> **DATA SUPPLIED**:

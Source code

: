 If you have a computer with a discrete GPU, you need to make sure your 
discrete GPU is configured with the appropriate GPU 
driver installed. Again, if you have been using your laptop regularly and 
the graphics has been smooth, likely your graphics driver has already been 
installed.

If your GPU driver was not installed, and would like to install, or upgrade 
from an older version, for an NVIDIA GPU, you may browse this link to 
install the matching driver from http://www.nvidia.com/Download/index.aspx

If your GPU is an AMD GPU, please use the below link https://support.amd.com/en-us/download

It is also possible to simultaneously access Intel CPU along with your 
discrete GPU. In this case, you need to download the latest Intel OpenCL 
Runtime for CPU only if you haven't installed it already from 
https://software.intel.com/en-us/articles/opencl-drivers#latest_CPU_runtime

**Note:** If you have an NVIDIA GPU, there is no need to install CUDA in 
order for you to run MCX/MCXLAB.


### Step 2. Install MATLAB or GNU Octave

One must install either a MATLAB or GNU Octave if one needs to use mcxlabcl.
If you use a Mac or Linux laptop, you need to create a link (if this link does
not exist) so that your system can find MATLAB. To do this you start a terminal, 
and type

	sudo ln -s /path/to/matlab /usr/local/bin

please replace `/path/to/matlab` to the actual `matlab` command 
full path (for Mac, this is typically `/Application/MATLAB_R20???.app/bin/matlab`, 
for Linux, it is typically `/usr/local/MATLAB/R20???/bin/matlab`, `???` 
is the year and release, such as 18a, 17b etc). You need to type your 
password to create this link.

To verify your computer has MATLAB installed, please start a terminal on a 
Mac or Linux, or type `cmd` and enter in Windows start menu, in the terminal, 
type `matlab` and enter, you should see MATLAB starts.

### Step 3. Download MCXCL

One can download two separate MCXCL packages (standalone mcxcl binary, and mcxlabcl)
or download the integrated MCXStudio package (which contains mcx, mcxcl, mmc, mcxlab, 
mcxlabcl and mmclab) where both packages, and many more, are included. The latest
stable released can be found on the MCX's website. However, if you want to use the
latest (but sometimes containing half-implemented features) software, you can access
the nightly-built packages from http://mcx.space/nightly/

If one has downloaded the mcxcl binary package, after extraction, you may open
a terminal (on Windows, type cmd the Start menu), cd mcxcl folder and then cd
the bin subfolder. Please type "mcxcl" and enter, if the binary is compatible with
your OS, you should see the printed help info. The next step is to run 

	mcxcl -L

==

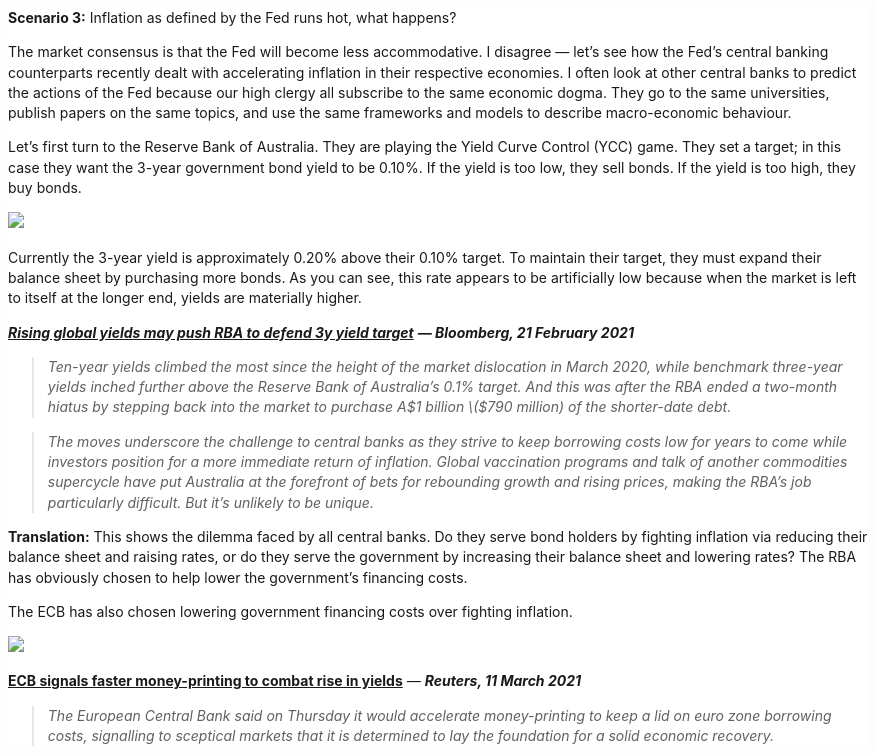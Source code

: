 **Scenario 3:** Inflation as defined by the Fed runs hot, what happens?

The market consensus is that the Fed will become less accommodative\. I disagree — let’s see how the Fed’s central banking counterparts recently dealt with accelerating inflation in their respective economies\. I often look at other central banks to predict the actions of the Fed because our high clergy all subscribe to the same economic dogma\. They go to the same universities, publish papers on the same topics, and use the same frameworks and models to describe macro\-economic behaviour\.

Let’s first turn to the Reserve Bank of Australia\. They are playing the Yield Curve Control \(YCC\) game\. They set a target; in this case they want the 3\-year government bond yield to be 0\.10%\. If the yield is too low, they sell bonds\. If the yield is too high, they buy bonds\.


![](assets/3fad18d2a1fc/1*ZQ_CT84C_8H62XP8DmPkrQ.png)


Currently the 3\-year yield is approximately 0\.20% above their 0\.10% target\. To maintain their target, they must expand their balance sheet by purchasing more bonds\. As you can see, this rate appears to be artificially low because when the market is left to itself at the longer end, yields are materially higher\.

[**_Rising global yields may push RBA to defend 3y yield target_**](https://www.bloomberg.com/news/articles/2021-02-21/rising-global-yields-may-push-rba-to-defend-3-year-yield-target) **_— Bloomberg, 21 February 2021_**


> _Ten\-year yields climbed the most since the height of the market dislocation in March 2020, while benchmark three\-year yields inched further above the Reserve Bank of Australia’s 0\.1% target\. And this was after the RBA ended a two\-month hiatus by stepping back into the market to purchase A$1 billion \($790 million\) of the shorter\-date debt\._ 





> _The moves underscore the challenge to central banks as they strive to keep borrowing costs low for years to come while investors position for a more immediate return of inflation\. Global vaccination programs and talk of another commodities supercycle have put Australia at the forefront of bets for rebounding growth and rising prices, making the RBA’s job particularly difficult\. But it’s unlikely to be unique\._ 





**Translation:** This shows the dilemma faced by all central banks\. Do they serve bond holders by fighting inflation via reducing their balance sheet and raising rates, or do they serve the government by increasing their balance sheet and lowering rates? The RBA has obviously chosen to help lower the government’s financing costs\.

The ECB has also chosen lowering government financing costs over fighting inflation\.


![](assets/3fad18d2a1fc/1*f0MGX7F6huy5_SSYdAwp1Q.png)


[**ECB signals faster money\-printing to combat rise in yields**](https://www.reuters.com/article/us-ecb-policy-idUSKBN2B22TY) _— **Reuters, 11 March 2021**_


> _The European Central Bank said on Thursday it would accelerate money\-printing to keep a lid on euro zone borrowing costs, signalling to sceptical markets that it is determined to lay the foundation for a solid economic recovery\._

> **EXERCISE DESCRIPTION**: From the material above, copy exactly the lines between the line holding "from an older" and the line holding "It is also possible", inclusive, and only those.

> **OUTPUT**:
from an older version, for an NVIDIA GPU, you may browse this link to 
install the matching driver from http://www.nvidia.com/Download/index.aspx

If your GPU is an AMD GPU, please use the below link https://support.amd.com/en-us/download

It is also possible to simultaneously access Intel CPU along with your 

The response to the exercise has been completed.